Dr. Alberta Wallis had wanted Georgine to be a scientist. Georgine wanted to cook. I was happy about that and so said yes, please, make every day bring-your-child-to-work day. There was a small office right off the kitchen that became Georgine’s, and we turned half of it into a wonderland of educational toys and books. And yes, there was a TV in there, but there was nothing wrong with the occasional Disney movie. I had watched Finding Nemo with Cami far too many times.
Now, three years later, Cami was in first grade, and her school was close to La Belle Vie. Georgine had added four of us on the pickup list: me, Darcy, Xola, and Conner. Whoever was free when Georgine was busy would go get her.

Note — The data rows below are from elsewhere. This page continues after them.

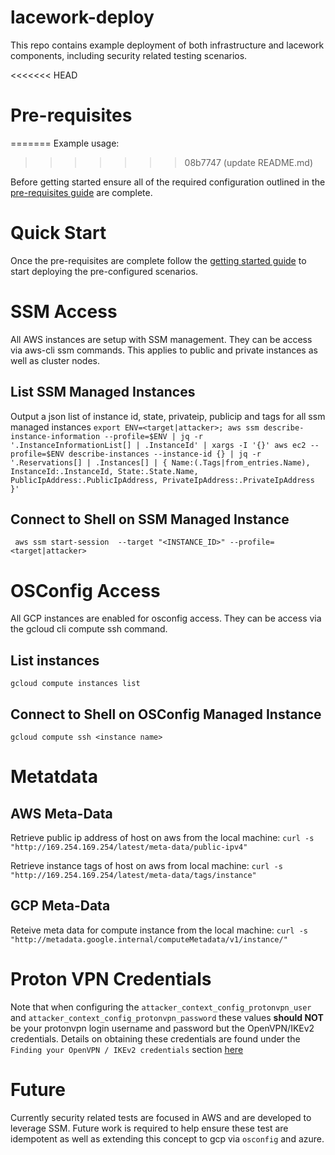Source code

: # lacework-deploy

This repo contains example deployment of both infrastructure and lacework components, including security related testing scenarios.

<<<<<<< HEAD
# Pre-requisites
=======
Example usage:
>>>>>>> 08b7747 (update README.md)

Before getting started ensure all of the required configuration outlined in the [pre-requisites guide](PREREQS.md) are complete.

# Quick Start

Once the pre-requisites are complete follow the [getting started guide](GETTINGSTARTED.md) to start deploying the pre-configured scenarios.

# SSM Access

All AWS instances are setup with SSM management. They can be access via aws-cli ssm commands. This applies to public and private instances as well as cluster nodes.

## List SSM Managed Instances

Output a json list of instance id, state, privateip, publicip and tags for all ssm managed instances
`export ENV=<target|attacker>; aws ssm describe-instance-information --profile=$ENV | jq -r '.InstanceInformationList[] | .InstanceId' | xargs -I '{}' aws ec2 --profile=$ENV describe-instances --instance-id {} | jq -r '.Reservations[] | .Instances[] | { Name:(.Tags|from_entries.Name), InstanceId:.InstanceId, State:.State.Name, PublicIpAddress:.PublicIpAddress, PrivateIpAddress:.PrivateIpAddress }'`

## Connect to Shell on SSM Managed Instance

` aws ssm start-session  --target "<INSTANCE_ID>" --profile=<target|attacker>`

# OSConfig Access

All GCP instances are enabled for osconfig access. They can be access via the gcloud cli compute ssh command.

## List instances

`gcloud compute instances list`

## Connect to Shell on OSConfig Managed Instance

`gcloud compute ssh <instance name>`

# Metatdata

## AWS Meta-Data

Retrieve public ip address of host on aws from the local machine:
`curl -s "http://169.254.169.254/latest/meta-data/public-ipv4"`

Retrieve instance tags of host on aws from local machine:
`curl -s "http://169.254.169.254/latest/meta-data/tags/instance"`

## GCP Meta-Data

Reteive meta data for compute instance from the local machine:
`curl -s "http://metadata.google.internal/computeMetadata/v1/instance/"`

# Proton VPN Credentials

Note that when configuring the `attacker_context_config_protonvpn_user` and `attacker_context_config_protonvpn_password` these values **should NOT** be your protonvpn login username and password but the OpenVPN/IKEv2 credentials. Details on obtaining these credentials are found under the `Finding your OpenVPN / IKEv2 credentials` section [here](https://protonvpn.com/support/vpn-login/#:~:text=Note%3A%20For%20existing%20Proton%20Mail,the%20top%20right%20hand%20corner.)

# Future

Currently security related tests are focused in AWS and are developed to leverage SSM. Future work is required to help ensure these test are idempotent as well as extending this concept to gcp via `osconfig` and azure.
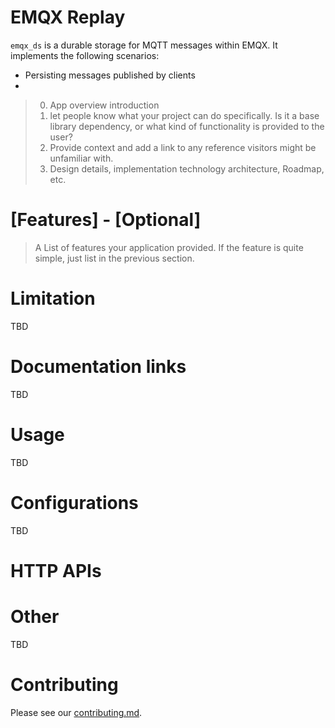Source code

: # EMQX Replay

`emqx_ds` is a durable storage for MQTT messages within EMQX.
It implements the following scenarios:
- Persisting messages published by clients
-

> 0. App overview introduction
> 1. let people know what your project can do specifically. Is it a base
> library dependency, or what kind of functionality is provided to the user?
> 2. Provide context and add a link to any reference visitors might be
> unfamiliar with.
> 3. Design details, implementation technology architecture, Roadmap, etc.

# [Features] - [Optional]
> A List of features your application provided. If the feature is quite simple, just
> list in the previous section.

# Limitation
TBD

# Documentation links
TBD

# Usage
TBD

# Configurations
TBD

# HTTP APIs

# Other
TBD

# Contributing
Please see our [contributing.md](../../CONTRIBUTING.md).
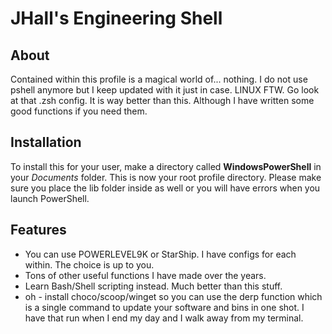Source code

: # JHall's Engineering Shell


## About
Contained within this profile is a magical world of... nothing. I do not use pshell anymore but I keep updated with it just in case. LINUX FTW. Go look at that .zsh config. It is way better than this. Although I have written some good functions if you need them. 

## Installation

To install this for your user, make a directory called **WindowsPowerShell** in your *Documents* folder.  This is now your root profile directory. Please make sure you place the lib folder inside as well or you will have errors when you launch PowerShell.

## Features


 - You can use POWERLEVEL9K or StarShip. I have configs for each within. The choice is up to you.
 - Tons of other useful functions I have made over the years.
 - Learn Bash/Shell scripting instead. Much better than this stuff.
 - oh - install choco/scoop/winget so you can use the derp function which is a single command to update your software and bins in one shot. I have that run when I end my day and I walk away from my terminal. 
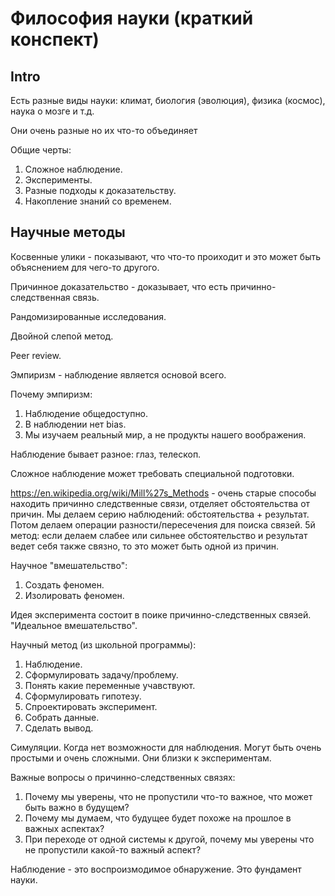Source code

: # Философия науки (краткий конспект)

## Intro

Есть разные виды науки: климат, биология (эволюция), физика (космос), наука о мозге и т.д.

Они очень разные но их что-то объединяет

Общие черты:

1.  Сложное наблюдение.
1.  Эксперименты.
1.  Разные подходы к доказательству.
1.  Накопление знаний со временем.

## Научные методы

Косвенные улики - показывают, что что-то проиходит и это может быть объяснением для чего-то другого.

Причинное доказательство - доказывает, что есть причинно-следственная связь.

Рандомизированные исследования.

Двойной слепой метод.

Peer review.

Эмпиризм - наблюдение является основой всего.

Почему эмпиризм:

1.  Наблюдение общедоступно.
1.  В наблюдении нет bias.
1.  Мы изучаем реальный мир, а не продукты нашего воображения.

Наблюдение бывает разное: глаз, телескоп.

Сложное наблюдение может требовать специальной подготовки.

https://en.wikipedia.org/wiki/Mill%27s_Methods - очень старые способы находить причинно следственные связи, отделяет обстоятельства от причин.
Мы делаем серию наблюдений: обстоятельства + результат. Потом делаем операции разности/пересечения для поиска связей.
5й метод: если делаем слабее или сильнее обстоятельство и результат ведет себя также связно, то это может быть одной из причин.

Научное "вмешательство":

1.  Создать феномен.
1.  Изолировать феномен.

Идея эксперимента состоит в поике причинно-следственных связей. "Идеальное вмешательство".

Научный метод (из школьной программы):

1.  Наблюдение.
1.  Сформулировать задачу/проблему.
1.  Понять какие переменные учавствуют.
1.  Сформулировать гипотезу.
1.  Спроектировать эксперимент.
1.  Собрать данные.
1.  Сделать вывод.

Симуляции. Когда нет возможности для наблюдения. Могут быть очень простыми и очень сложными. Они близки к экспериментам.

Важные вопросы о причинно-следственных связях:

1.  Почему мы уверены, что не пропустили что-то важное, что может быть важно в будущем?
1.  Почему мы думаем, что будущее будет похоже на прошлое в важных аспектах?
1.  При переходе от одной системы к другой, почему мы уверены что не пропустили какой-то важный аспект?

Наблюдение - это воспроизмодимое обнаружение. Это фундамент науки.
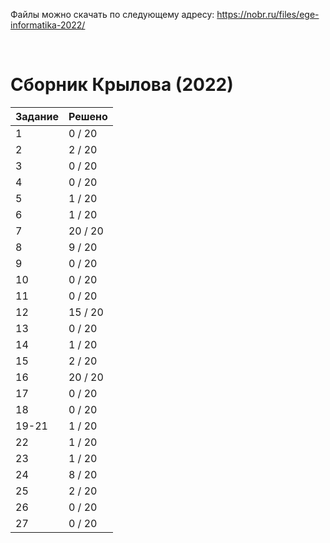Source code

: Файлы можно скачать по следующему адресу: https://nobr.ru/files/ege-informatika-2022/

<br>

# Сборник Крылова (2022)
| Задание | Решено |
|-|-|
| 1 | 0 / 20 |
| 2 | 2 / 20 |
| 3 | 0 / 20 |
| 4 | 0 / 20 |
| 5 | 1 / 20 |
| 6 | 1 / 20 |
| 7 | 20 / 20 |
| 8 | 9 / 20 |
| 9 | 0 / 20 |
| 10 | 0 / 20 |
| 11 | 0 / 20 |
| 12 | 15 / 20 |
| 13 | 0 / 20 |
| 14 | 1 / 20 |
| 15 | 2 / 20 |
| 16 | 20 / 20 |
| 17 | 0 / 20 |
| 18 | 0 / 20 |
| 19-21 | 1 / 20 |
| 22 | 1 / 20 |
| 23 | 1 / 20 |
| 24 | 8 / 20 |
| 25 | 2 / 20 |
| 26 | 0 / 20 |
| 27 | 0 / 20 |
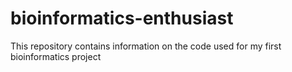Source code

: # bioinformatics-enthusiast
This repository contains information on the code used for my first bioinformatics project

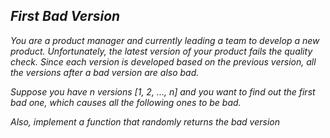 ## **_First Bad Version_**

_You are a product manager and currently leading a team to develop a new product. Unfortunately, the latest version of your product fails the quality check. Since each version is developed based on the previous version, all the versions after a bad version are also bad._

_Suppose you have n versions [1, 2, ..., n] and you want to find out the first bad one, which causes all the following ones to be bad._

_Also, implement a function that randomly returns the bad version_ 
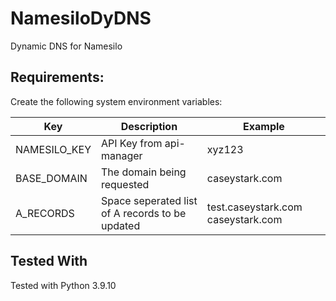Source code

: # NamesiloDyDNS
Dynamic DNS for Namesilo

## Requirements:
Create the following system environment variables:

| Key          | Description                                     | Example                            |
|--------------|-------------------------------------------------|------------------------------------|
| NAMESILO_KEY | API Key from api-manager                        | xyz123                             |
| BASE_DOMAIN  | The domain being requested                      | caseystark.com                     |
| A_RECORDS    | Space seperated list of A records to be updated | test.caseystark.com caseystark.com |

## Tested With
Tested with Python 3.9.10
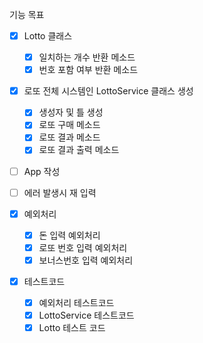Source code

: 기능 목표

- [x] Lotto 클래스
    - [x] 일치하는 개수 반환 메소드
    - [x] 번호 포함 여부 반환 메소드

- [x] 로또 전체 시스템인 LottoService 클래스 생성
    - [x] 생성자 및 틀 생성
    - [x] 로또 구매 메소드
    - [x] 로또 결과 메소드
    - [x] 로또 결과 출력 메소드

- [ ] App 작성
- [ ] 에러 발생시 재 입력

- [x] 예외처리
    - [x] 돈 입력 예외처리
    - [x] 로또 번호 입력 예외처리
    - [x] 보너스번호 입력 예외처리

- [x] 테스트코드
    - [x] 예외처리 테스트코드
    - [x] LottoService 테스트코드
    - [x] Lotto 테스트 코드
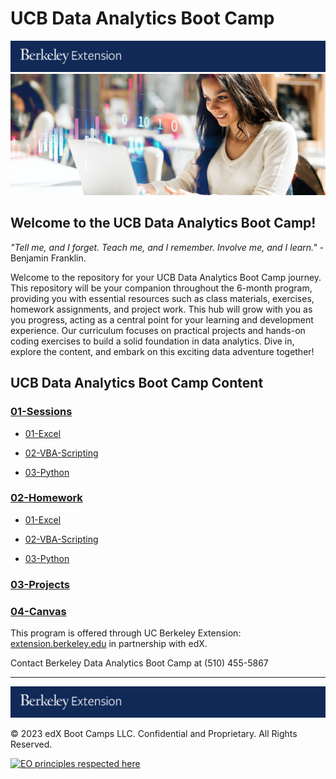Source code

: # UCB Data Analytics Boot Camp
[![UCB BootCamps](images/Berkeley_Extension.png)](https://bootcamp.berkeley.edu/data/)
[![UCB BootCamps](images/UCB_data.jpeg)](https://bootcamp.berkeley.edu/data/)

## Welcome to the UCB Data Analytics Boot Camp!

_"Tell me, and I forget. Teach me, and I remember. Involve me, and I learn."_ - Benjamin Franklin.

Welcome to the repository for your UCB Data Analytics Boot Camp journey. This repository will be your companion throughout the 6-month program, providing you with essential resources such as class materials, exercises, homework assignments, and project work. This hub will grow with you as you progress, acting as a central point for your learning and development experience. Our curriculum focuses on practical projects and hands-on coding exercises to build a solid foundation in data analytics. Dive in, explore the content, and embark on this exciting data adventure together!

## UCB Data Analytics Boot Camp Content

### [01-Sessions](01-Sessions)
* [01-Excel](01-Sessions/01-Excel)

* [02-VBA-Scripting](01-Sessions/02-VBA-Scripting)

* [03-Python](01-Sessions/03-Python)

  

### [02-Homework](02-Homework)
* [01-Excel](02-Homework/01-Excel)

* [02-VBA-Scripting](02-Homework/02-VBA-Scripting)

* [03-Python](02-Homework/03-Python)

  

### [03-Projects](03-Projects)
### [04-Canvas](04-Canvas)

This program is offered through UC Berkeley Extension: [extension.berkeley.edu](https://extension.berkeley.edu) in partnership with edX.

Contact Berkeley Data Analytics Boot Camp at (510) 455-5867

---
[![UCB BootCamps](images/Berkeley_Extension.png)](https://bootcamp.berkeley.edu)

© 2023 edX Boot Camps LLC. Confidential and Proprietary. All Rights Reserved.

[![EO principles respected here](https://www.elegantobjects.org/badge.svg)](https://www.elegantobjects.org)
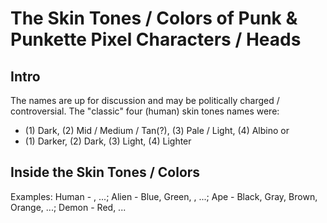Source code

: #  The Skin Tones / Colors of Punk & Punkette Pixel Characters / Heads


## Intro

The names are up for discussion and
may be politically charged / controversial.
The "classic" four (human) skin tones names were:

- (1) Dark, (2) Mid / Medium / Tan(?), (3) Pale / Light, (4) Albino  or
- (1) Darker, (2) Dark, (3) Light, (4) Lighter




## Inside the Skin Tones / Colors

Examples:  Human -   , ...;
  Alien - Blue, Green, , ...;
  Ape   - Black, Gray, Brown, Orange, ...;
  Demon -  Red, ...



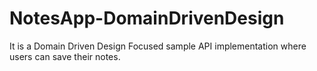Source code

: # NotesApp-DomainDrivenDesign
It is a Domain Driven Design Focused sample API implementation where users can save their notes.
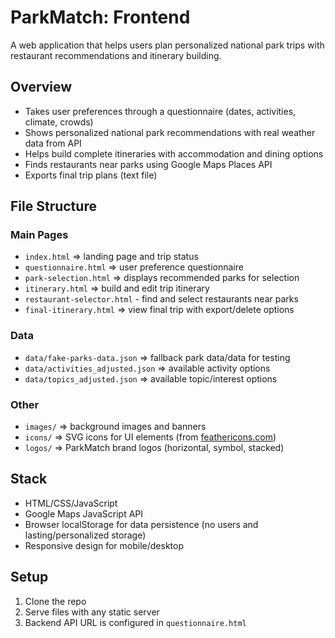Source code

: # ParkMatch: Frontend

A web application that helps users plan personalized national park trips with restaurant recommendations and itinerary building.

## Overview
- Takes user preferences through a questionnaire (dates, activities, climate, crowds)
- Shows personalized national park recommendations with real weather data from API
- Helps build complete itineraries with accommodation and dining options
- Finds restaurants near parks using Google Maps Places API
- Exports final trip plans (text file)

## File Structure

### Main Pages
- `index.html` => landing page and trip status
- `questionnaire.html` => user preference questionnaire  
- `park-selection.html` => displays recommended parks for selection
- `itinerary.html` => build and edit trip itinerary
- `restaurant-selector.html` - find and select restaurants near parks
- `final-itinerary.html` => view final trip with export/delete options

### Data
- `data/fake-parks-data.json` => fallback park data/data for testing
- `data/activities_adjusted.json` => available activity options
- `data/topics_adjusted.json` => available topic/interest options

### Other
- `images/` => background images and banners
- `icons/` => SVG icons for UI elements (from [feathericons.com](https://feathericons.com/))
- `logos/` => ParkMatch brand logos (horizontal, symbol, stacked)

## Stack
- HTML/CSS/JavaScript
- Google Maps JavaScript API
- Browser localStorage for data persistence (no users and lasting/personalized storage)
- Responsive design for mobile/desktop

## Setup
1. Clone the repo
2. Serve files with any static server
3. Backend API URL is configured in `questionnaire.html`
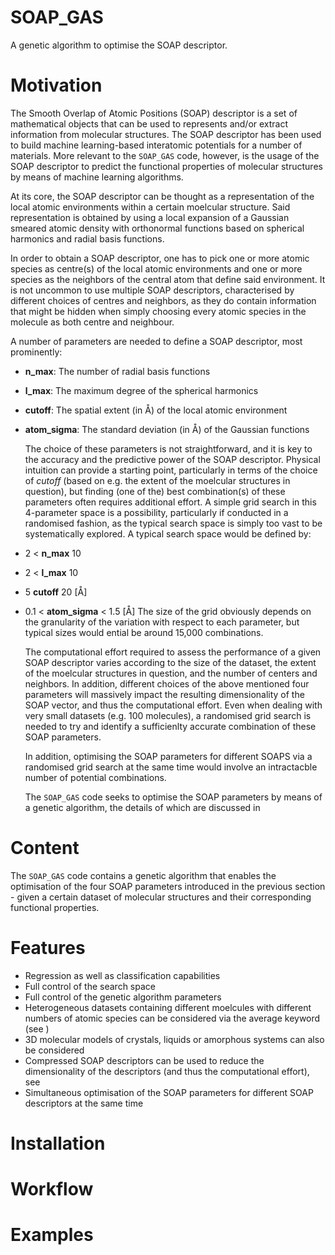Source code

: # SOAP_GAS
A genetic algorithm to optimise the SOAP descriptor. 

# Motivation
The Smooth Overlap of Atomic Positions (SOAP) descriptor <REF> is a set of mathematical objects that can be used to represents and/or extract information from molecular structures. The SOAP descriptor has been used to build machine learning-based interatomic potentials for a number of materials. More relevant to the `SOAP_GAS` code, however, is the usage of the SOAP descriptor to predict the functional properties of molecular structures by means of machine learning algorithms. 
  
  At its core, the SOAP descriptor can be thought as a representation of the local atomic environments within a certain moelcular structure. Said representation is obtained by using a local expansion of a Gaussian smeared atomic density with orthonormal functions based on spherical harmonics and radial basis functions. 
  
  In order to obtain a SOAP descriptor, one has to pick one or more atomic species as centre(s) of the local atomic environments and one or more species as the neighbors of the central atom that define said environment. It is not uncommon to use multiple SOAP descriptors, characterised by different choices of centres and neighbors, as they do contain information that might be hidden when simply choosing every atomic species in the molecule as both centre and neighbour. 
  
  A number of parameters are needed to define a SOAP descriptor, most prominently:
* **n_max**: The number of radial basis functions
* **l_max**: The maximum degree of the spherical harmonics
* **cutoff**: The spatial extent (in Å) of the local atomic environment
* **atom_sigma**: The standard deviation (in Å) of the Gaussian functions
  
  The choice of these parameters is not straightforward, and it is key to the accuracy and the predictive power of the SOAP descriptor. Physical intuition can provide a starting point, particularly in terms of the choice of *cutoff* (based on e.g. the extent of the moelcular structures in question), but finding (one of the) best combination(s) of these parameters often requires additional effort. A simple grid search in this 4-parameter space is a possibility, particularly if conducted in a randomised fashion, as the typical search space is simply too vast to be systematically explored. A typical search space would be defined by:
* 2 < **n_max** 10
* 2 < **l_max** 10
* 5 **cutoff** 20 [Å]
* 0.1 < **atom_sigma** < 1.5 [Å]
  The size of the grid obviously depends on the granularity of the variation with respect to each parameter, but typical sizes would ential be around 15,000 combinations.
  
  The computational effort required to assess the performance of a given SOAP descriptor varies according to the size of the dataset, the extent of the moelcular structures in question, and the number of centers and neighbors. In addition, different choices of the above mentioned four parameters will massively impact the resulting dimensionality of the SOAP vector, and thus the computational effort. Even when dealing with very small datasets (e.g. 100 molecules), a randomised grid search is needed to try and identify a sufficienlty accurate combination of these SOAP parameters.
  
  In addition, optimising the SOAP parameters for different SOAPS via a randomised grid search at the same time would involve an intractacble number of potential combinations.
  
  The `SOAP_GAS` code seeks to optimise the SOAP parameters by means of a genetic algorithm, the details of which are discussed in <REF>

# Content
The `SOAP_GAS` code contains a genetic algorithm that enables the optimisation of the four SOAP parameters introduced in the previous section - given a certain dataset of molecular structures and their corresponding functional properties.
  
# Features
* Regression as well as classification capabilities
* Full control of the search space
* Full control of the genetic algorithm parameters
* Heterogeneous datasets containing different moelcules with different numbers of atomic species can be considered via the average keyword (see <REF>)
* 3D molecular models of crystals, liquids or amorphous systems can also be considered
* Compressed SOAP descriptors can be used to reduce the dimensionality of the descriptors (and thus the computational effort), see <REF>
* Simultaneous optimisation of the SOAP parameters for different SOAP descriptors at the same time
  
# Installation
  
# Workflow
  
# Examples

The little girl preferred anyone but her mother because the rest of us stopped for snacks, drinks, and ice cream in the spring and summer months, and hot chocolate and beignets in fall and winter. Only her mother walked her straight back to the club for freshly cut fruits and vegetables. With me, we normally split a muffaletta with homemade sweet-potato fries and had strawberry sodas. There was also the occasional cookie. Georgine would give me the look of death when her daughter was dancing around the office when we got back.
I told Georgine often, because I never wanted to hold her back, that if she wanted to take any of the many people up on their offers to open her own restaurant, she had my blessing. Always, she would smile at me kindly and say, “Yes, I know that, Christopher.”
Her name was on all our advertising, on a plaque on the wall above the bar so you couldn’t miss it and so you were sure who was making your meal, as well as in all our press packages and announcements on social media. She set the menu, hired her own people for the kitchen, and her budget was separate from the club’s.